Count the lines in the records that hold the string "Enunciado". Only the number should be given.

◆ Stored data
╔══
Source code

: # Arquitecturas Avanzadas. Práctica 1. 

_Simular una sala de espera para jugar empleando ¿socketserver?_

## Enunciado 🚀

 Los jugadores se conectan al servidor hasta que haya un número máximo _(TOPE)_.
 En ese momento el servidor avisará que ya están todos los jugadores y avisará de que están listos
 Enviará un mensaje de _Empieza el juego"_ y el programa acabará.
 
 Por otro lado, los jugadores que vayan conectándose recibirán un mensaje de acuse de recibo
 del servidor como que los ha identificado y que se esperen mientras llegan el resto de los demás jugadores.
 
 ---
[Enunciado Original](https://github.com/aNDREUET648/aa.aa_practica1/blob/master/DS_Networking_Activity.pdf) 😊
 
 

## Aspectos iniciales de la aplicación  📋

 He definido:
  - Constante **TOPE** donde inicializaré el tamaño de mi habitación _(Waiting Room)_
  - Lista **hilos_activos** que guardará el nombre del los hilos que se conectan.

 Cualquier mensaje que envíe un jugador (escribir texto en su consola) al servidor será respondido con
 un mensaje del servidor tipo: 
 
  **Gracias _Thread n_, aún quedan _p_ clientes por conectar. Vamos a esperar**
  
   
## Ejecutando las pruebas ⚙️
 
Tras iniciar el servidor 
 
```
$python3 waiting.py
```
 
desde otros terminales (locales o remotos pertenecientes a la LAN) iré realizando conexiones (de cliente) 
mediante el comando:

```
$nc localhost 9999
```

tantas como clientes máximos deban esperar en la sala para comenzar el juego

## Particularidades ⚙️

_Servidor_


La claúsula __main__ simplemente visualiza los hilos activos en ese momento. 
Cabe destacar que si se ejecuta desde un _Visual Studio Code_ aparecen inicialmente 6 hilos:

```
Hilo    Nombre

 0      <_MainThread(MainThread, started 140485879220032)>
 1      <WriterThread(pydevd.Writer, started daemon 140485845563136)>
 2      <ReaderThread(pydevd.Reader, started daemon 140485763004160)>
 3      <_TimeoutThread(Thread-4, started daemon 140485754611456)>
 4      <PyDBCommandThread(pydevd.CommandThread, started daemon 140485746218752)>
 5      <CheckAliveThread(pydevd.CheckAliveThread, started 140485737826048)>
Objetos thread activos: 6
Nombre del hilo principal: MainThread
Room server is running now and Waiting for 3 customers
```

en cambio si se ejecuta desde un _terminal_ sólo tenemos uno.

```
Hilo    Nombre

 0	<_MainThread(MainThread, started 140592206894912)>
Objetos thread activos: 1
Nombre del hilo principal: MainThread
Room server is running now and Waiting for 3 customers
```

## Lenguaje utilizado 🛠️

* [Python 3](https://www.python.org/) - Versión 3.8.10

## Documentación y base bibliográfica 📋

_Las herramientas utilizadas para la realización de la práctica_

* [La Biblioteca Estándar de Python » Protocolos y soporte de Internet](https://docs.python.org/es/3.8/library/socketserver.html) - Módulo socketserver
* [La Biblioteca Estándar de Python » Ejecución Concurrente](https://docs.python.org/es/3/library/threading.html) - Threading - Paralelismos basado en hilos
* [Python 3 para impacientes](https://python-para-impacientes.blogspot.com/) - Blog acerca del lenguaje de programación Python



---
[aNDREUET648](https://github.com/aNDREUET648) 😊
╚══
◆ Solution to this problem
2